Karena ditempatkan sebagai yang tak memiliki hak untuk berkisah, kaum yang patah telah dibungkam untuk tidak memiliki andil dalam membangun dan merumuskan sejarah. Pembungkaman dan peminggiran, yang ujung-ujungnya seringkali merupakan proses pemiskinan, sebenarnya merupakan bagian integral dari tindak ketidakadilan. Berhadapan dengan hal ini, semua agama dan religiositas memiliki sikap dan penentangan yang tegas. Tantangan agama-agama dan religiositas di Indonesia adalah membebaskan para pemeluknya dari ketidakadilan ini.

Dalam perspektif teologi kristiani, realitas penderitaan dan ketersingkiran kaum patah yang tak punya hak untuk berkisah, adalah tempat paling keramat bagi kehadiran Allah. Tantangan teologi kristiani yang paling nyata di sini adalah bagaimana memaknai kehadiran Allah yang peduli kepada sejarah dan berempati kepada kaum patah yang terbungkam untuk berkisah. Teologi kristiani diundang untuk menemukan wajah Allah yang tersembunyi di tempat keramat ini dan mempertanggungjawabkannya sebagai wujud nyata iman dalam praksis hidup sehari-hari.

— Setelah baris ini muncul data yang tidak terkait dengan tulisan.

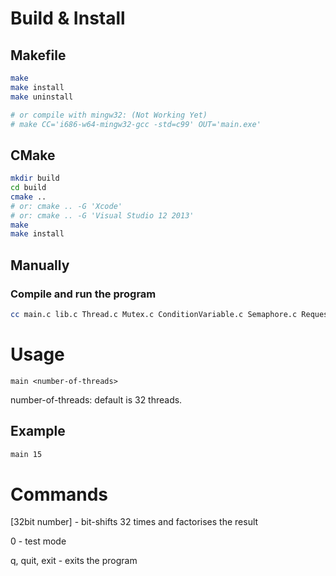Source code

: # Build & Install

## Makefile

```bash
make
make install
make uninstall

# or compile with mingw32: (Not Working Yet)
# make CC='i686-w64-mingw32-gcc -std=c99' OUT='main.exe'
```

## CMake

```bash
mkdir build
cd build
cmake ..
# or: cmake .. -G 'Xcode'
# or: cmake .. -G 'Visual Studio 12 2013'
make
make install
```

## Manually

### Compile and run the program

```bash
cc main.c lib.c Thread.c Mutex.c ConditionVariable.c Semaphore.c Request.c Job.c JobQueue.c -o bin/main && bin/main
```

# Usage

`main <number-of-threads>`

number-of-threads: default is 32 threads.

## Example

```bash
main 15
```

# Commands

\[32bit number\] - bit-shifts 32 times and factorises the result

0 - test mode

q, quit, exit - exits the program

Salah satu gambar Allah dalam teologi kristiani adalah Allah yang menyejarah. Ia berempati kepada kaum yang terbelenggu dan susah, serta berpihak kepada mereka yang berjerih payah memerdekakan diri membangun kisah dan membentuk sejarah sebagai umat perjanjian Allah. Allah yang menyejarah dengan demikian adalah Allah yang terus-menerus terlibat membangun kisah.

Mantra vs Kisah
Mantra-mantra dalam sejarah yang telah membungkam para korban tragedi manusia tahun 1965 adalah mantra-mantra yang membelenggu pikiran dan mematikan kemanusiaan. Mantra-mantra itu menyihir kesadaran sehingga tak lagi memiliki kejernihan untuk memandang kemanusiaan. Kesadaran yang telah tersihir tak lagi punya kemampuan untuk mengambil pilihan.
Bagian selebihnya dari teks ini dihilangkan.